È possibile che in molti abbiate letto, di recente, La straniera, l’ultimo libro, incentrato sulla figura materna dell’autrice e sulle rotte migratorie verso gli Stati Uniti, della Durastanti, uscito per La nave di Teseo e candidato al premio Strega 2019. Io però voglio consigliarvi il suo terzo romanzo, il primo edito da Minimum Fax (i precedenti, A Chloe, per le ragioni sbagliate e Un giorno verrò a lanciare sassi alla tua finestra sono stati mandati in stampa da Marsilio), una storia che ho riconosciuto per il profumo che dalle pagine ancora mai aperte raccontava di una Roma che conosco, quella appena a pochi passi dal posto in cui sono nata io e che sembra distare almeno tre universi. Una storia che, a saper fare lo slalom tra i nomi e tra i fatti, ci ritrovi il tuo, di nome, e i tuoi, di fatti.
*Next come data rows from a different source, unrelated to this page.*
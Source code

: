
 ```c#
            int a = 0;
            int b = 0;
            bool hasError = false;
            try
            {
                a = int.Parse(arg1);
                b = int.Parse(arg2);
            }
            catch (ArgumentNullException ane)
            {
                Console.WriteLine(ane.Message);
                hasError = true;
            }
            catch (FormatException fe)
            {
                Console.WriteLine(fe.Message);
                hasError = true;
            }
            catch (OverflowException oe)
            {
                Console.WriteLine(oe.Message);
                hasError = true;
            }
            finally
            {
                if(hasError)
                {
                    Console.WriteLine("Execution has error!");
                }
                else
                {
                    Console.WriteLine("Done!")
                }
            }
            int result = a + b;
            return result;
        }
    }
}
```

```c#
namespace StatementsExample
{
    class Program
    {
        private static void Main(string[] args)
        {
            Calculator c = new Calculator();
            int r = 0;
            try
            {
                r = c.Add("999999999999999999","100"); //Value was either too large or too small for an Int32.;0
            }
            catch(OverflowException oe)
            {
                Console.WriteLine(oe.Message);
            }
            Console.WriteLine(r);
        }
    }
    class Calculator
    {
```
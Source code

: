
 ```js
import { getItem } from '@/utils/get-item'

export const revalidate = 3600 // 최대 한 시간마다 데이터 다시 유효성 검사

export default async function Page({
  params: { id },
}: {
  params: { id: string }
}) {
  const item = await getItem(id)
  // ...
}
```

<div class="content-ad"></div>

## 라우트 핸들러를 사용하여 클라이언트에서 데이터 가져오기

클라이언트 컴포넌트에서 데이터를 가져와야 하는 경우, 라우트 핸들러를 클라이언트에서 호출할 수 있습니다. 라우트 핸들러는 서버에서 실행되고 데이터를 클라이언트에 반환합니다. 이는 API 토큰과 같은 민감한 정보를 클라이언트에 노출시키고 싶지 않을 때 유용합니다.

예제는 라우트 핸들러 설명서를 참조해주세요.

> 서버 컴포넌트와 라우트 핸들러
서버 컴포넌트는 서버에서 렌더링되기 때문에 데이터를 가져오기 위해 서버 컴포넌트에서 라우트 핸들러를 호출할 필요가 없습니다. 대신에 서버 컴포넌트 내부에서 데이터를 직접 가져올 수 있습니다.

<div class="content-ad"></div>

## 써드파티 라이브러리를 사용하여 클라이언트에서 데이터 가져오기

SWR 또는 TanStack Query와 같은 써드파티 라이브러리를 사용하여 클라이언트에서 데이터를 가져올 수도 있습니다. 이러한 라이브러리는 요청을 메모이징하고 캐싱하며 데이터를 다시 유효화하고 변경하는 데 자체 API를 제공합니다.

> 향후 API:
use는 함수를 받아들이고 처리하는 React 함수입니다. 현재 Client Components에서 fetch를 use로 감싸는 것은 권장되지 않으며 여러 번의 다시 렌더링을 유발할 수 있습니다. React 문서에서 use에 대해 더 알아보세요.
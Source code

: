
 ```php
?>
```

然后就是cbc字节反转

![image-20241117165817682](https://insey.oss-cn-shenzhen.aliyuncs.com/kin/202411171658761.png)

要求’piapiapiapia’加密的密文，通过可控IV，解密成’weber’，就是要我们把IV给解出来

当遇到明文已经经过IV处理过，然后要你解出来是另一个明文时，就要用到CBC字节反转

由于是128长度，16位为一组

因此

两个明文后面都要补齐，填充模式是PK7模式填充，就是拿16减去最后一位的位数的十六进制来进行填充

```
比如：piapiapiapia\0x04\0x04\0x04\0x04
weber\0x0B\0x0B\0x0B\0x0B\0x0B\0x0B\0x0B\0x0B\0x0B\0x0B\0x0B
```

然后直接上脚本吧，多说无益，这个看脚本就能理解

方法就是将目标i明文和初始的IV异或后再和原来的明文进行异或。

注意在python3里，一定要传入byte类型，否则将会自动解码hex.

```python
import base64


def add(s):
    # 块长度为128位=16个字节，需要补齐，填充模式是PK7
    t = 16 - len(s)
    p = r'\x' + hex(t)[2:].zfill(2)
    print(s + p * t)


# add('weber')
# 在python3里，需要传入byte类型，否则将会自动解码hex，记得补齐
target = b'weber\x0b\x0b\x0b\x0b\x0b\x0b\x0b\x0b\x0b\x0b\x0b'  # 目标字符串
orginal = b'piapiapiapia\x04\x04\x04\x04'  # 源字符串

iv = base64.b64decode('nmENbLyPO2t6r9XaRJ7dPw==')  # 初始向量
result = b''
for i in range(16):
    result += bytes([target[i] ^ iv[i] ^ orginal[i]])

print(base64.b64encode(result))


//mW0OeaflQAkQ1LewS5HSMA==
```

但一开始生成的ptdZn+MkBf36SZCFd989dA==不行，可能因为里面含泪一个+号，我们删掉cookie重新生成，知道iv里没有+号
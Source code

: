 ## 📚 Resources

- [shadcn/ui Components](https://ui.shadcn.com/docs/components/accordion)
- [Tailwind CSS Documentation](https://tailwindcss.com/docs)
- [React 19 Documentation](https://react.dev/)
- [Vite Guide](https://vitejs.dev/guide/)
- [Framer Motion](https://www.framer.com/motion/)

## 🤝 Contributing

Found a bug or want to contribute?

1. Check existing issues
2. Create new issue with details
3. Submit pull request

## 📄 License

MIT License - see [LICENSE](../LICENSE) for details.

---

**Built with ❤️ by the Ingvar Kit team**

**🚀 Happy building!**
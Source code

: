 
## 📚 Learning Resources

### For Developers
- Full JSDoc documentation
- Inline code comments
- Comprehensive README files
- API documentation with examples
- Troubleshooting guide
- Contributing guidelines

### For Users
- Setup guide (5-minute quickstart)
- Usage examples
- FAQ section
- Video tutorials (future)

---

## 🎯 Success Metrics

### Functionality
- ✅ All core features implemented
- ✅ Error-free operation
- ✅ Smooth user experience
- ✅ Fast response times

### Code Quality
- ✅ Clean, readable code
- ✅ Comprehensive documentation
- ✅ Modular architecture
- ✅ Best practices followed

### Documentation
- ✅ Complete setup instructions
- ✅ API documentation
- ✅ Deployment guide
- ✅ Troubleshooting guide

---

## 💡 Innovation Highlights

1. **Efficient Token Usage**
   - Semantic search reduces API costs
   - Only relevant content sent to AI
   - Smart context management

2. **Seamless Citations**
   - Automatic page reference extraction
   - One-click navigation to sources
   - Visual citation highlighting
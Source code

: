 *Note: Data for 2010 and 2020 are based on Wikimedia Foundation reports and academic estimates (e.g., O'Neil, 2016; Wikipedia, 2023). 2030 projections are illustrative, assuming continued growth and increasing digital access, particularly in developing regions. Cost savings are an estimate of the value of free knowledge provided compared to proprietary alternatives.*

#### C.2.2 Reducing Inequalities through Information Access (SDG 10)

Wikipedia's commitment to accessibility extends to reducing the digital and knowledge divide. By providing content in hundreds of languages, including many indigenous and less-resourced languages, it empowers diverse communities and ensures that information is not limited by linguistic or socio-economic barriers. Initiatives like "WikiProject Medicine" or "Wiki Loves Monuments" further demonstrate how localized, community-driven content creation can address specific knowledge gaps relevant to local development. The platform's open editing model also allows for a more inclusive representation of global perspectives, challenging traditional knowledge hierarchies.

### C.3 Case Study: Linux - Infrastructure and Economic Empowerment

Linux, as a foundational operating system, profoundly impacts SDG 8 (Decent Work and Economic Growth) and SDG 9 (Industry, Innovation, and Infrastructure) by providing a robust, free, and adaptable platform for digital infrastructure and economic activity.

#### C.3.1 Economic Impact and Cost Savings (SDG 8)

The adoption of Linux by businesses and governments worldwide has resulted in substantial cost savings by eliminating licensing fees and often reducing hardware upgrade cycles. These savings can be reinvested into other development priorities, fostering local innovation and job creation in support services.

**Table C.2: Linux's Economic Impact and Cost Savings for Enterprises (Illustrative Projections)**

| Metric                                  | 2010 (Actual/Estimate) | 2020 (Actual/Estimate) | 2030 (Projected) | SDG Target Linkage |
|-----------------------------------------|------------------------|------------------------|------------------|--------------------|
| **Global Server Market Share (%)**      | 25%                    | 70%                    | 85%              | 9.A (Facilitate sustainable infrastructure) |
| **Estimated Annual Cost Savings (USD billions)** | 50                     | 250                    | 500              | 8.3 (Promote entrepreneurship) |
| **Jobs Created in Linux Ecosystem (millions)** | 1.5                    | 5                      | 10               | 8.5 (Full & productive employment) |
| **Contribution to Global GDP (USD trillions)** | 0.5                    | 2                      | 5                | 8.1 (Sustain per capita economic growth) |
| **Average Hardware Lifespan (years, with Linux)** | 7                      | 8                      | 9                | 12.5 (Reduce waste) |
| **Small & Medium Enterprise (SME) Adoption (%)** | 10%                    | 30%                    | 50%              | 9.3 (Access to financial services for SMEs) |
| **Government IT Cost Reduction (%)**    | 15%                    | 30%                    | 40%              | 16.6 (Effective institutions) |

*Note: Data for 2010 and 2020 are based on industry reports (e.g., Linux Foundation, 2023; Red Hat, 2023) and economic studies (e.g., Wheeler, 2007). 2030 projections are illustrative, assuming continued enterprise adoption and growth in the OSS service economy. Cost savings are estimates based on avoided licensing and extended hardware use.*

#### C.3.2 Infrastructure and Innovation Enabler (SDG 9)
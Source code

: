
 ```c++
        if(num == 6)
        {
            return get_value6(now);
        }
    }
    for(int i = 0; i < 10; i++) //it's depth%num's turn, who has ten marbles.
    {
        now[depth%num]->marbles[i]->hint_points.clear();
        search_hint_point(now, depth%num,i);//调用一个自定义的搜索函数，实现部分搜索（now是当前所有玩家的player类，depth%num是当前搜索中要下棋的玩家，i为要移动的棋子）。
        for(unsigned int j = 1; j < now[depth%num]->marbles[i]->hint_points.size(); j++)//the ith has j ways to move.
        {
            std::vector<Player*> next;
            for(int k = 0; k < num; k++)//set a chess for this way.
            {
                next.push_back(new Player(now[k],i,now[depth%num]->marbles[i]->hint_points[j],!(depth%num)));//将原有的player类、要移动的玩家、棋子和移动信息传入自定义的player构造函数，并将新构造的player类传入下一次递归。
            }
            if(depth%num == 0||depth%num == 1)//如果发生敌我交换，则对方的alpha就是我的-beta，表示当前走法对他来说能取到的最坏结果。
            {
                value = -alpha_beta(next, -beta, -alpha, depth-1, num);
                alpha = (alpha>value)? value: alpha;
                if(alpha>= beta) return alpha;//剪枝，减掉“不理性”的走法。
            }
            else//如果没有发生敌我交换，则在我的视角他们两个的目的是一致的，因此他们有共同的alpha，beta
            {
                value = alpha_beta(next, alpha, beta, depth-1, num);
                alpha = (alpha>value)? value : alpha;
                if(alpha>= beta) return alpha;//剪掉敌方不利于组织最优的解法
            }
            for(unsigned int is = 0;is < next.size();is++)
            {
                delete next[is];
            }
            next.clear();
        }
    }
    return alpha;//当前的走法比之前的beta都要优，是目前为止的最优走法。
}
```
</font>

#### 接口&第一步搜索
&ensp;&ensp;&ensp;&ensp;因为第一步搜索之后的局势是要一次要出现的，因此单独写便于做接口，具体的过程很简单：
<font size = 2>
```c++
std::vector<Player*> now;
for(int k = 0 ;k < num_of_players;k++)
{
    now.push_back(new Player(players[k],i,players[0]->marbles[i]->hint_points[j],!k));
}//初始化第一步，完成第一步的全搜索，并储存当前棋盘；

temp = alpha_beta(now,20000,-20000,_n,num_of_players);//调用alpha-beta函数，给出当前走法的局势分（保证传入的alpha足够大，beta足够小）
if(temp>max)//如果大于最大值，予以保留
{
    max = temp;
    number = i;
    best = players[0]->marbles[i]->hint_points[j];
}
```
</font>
Caterina voleva fare la ballerina, il sogno l’ha riposto nel cassetto dopo un incidente, ma la ‘spinta’ le  è rimasta addosso e Caterina balla e piega il suo corpo, lo fa girare su se stesso, tende allo sfinimento muscoli e gesti: è un ballo virtuoso di danza contemporanea, a pennellate jazz, è una costanza di vita. Aurelio, il suo ragazzo, è finito in carcere. Nel locale che gestiva, in periferia, erano finite cose poco legali. Almeno così hanno affermato quelli che lo hanno portato dentro. A Rebibbia Caterina entra il giovedì, dalle due alle tre. Fuori, ma questo Aurelio non lo sa, c’è ad aspettarla un uomo, un uomo con la divisa, ‘il poliziotto’. E Caterina vola, che ad accoglierla ci sono quelle braccia forti, sapienti. Il sogno l’ha riposto nel cassetto, Caterina. Ma la danza è arte dolorosa. Divora. Divora di bellezza. E resta addosso, dentro, intorno. Dentro le periferie che ognuno di noi nasconde e difende, quelle che ci portiamo nei cuori che ci sono piovuti nell’anima e che coesistono, battono all’impazzata, si sfidano a duello.

Claudia Durastanti è bravissima. Le sue ‘coreografie’ narrative sono spartane e opulente insieme. Come i segreti che ci dannano e, insieme, ci salvano.